Great, looking forward to hopefully seeing some experimentation with that in the future.

Oooh also,I saw on your blog that u made a trip to Belgium recently....What was it like going to visit Cantillon, 3F, etc. as a brewmaster who specializes styles that they have heavily influenced? Was the trip mostly business oriented, or did you just pop by those breweries to enjoy yourselves? Had Jean or Armand heard or tried any of your beers, and if so, did they give you any feedback/comments? Or is that totally not a thing/a faux pas?

I've been to Belgium twice - once on my honeymoon, and again for tour de geuze last year.

Pics:

3F: https://www.flickr.com/photos/jwfriedman/sets/72157624738890988/

La Chouffe: https://www.flickr.com/photos/jwfriedman/sets/72157624738909680/

Orval: https://www.flickr.com/photos/jwfriedman/sets/72157624738913146/

Cantillon: https://www.flickr.com/photos/jwfriedman/sets/72157624614504043/

and then my more recent trip:

3F, Boon, De Ranke, Westy, Rodenbach, (side trip to amsterdam) Cantillon.

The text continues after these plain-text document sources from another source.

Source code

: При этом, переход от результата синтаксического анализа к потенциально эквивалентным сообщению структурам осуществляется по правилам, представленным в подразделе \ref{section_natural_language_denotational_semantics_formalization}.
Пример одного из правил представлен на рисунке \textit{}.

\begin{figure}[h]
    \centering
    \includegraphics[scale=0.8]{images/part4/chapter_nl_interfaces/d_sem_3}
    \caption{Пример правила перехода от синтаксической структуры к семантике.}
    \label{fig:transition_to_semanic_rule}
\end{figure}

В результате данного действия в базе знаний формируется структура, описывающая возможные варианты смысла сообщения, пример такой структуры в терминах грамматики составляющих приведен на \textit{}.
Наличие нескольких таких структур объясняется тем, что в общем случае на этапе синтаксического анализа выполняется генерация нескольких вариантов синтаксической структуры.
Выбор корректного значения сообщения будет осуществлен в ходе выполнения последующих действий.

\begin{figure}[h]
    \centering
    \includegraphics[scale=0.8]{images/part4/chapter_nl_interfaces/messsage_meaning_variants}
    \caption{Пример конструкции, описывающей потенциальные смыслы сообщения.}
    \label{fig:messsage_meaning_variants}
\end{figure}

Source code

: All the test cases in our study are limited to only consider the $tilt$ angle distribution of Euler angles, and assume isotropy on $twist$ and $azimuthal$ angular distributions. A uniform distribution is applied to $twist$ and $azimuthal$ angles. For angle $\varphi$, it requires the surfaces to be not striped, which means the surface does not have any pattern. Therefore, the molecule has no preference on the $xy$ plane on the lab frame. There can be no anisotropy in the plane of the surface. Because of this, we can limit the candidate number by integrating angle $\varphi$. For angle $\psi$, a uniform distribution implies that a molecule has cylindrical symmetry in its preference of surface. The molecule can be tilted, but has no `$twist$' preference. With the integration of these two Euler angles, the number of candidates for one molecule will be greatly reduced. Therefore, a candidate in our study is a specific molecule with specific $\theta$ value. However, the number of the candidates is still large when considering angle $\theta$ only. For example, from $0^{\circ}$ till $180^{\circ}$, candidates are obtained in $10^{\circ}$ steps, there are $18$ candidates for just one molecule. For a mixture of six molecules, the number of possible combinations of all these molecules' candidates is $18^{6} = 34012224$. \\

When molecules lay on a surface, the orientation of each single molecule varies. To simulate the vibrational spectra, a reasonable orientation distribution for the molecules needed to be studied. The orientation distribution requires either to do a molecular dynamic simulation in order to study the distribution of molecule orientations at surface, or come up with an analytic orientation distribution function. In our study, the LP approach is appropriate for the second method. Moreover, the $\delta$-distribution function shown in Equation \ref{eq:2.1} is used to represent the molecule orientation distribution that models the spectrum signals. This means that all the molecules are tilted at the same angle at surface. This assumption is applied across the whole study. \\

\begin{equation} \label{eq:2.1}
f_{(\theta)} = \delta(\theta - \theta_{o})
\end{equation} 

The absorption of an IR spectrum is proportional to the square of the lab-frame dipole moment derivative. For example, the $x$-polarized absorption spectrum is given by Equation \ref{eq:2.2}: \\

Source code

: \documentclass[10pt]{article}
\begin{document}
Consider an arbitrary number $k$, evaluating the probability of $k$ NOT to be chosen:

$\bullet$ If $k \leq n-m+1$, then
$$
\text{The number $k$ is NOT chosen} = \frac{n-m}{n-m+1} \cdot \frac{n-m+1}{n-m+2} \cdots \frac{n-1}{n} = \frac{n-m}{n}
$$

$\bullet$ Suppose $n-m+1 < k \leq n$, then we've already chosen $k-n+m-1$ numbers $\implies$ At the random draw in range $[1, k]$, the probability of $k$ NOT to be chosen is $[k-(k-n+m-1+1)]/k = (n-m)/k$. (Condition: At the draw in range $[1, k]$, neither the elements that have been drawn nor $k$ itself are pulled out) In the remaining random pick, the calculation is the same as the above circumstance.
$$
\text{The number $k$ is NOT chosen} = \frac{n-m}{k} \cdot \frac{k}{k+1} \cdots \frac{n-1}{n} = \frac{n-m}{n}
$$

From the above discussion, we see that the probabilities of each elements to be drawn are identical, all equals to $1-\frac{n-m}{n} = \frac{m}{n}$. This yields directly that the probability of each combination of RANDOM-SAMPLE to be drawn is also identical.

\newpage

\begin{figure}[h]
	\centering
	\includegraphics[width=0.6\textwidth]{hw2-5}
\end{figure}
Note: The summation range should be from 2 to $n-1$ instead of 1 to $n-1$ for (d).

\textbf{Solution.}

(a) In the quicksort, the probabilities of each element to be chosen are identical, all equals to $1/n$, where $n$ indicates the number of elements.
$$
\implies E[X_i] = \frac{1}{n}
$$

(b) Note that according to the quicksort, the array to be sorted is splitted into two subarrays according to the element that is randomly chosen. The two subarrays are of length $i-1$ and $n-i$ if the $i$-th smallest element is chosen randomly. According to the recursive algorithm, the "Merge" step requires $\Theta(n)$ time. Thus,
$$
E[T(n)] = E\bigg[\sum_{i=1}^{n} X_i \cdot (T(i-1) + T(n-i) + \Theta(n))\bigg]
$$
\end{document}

https://www.flickr.com/photos/jwfriedman/sets/72157634054503921/

For the second trip, i was picked up at the airport by Pete (wicked) Slosberg, and taken straight to 3F to help label Armand 4 bottles. With gluesticks. So if you have one and your label fell off... sorry.

Belgium is spectaular: the classics are amazing, and there are endless number of great local brews you've never heard of. As a rule, most things are hopper than you expect.

I gave Armand a bottle of my beer, but asked him not to open it until I left. (I'm fairly certain he would hate it.) Rodenbach's unblended foderbier is the best beer in the world - and they don't sell it.

I shared a bottle of fresh denoggenizer that i brought rover with Armand too - he said the same thing all Belgians do: "This is undrinkably hoppy. Can I please have some more?"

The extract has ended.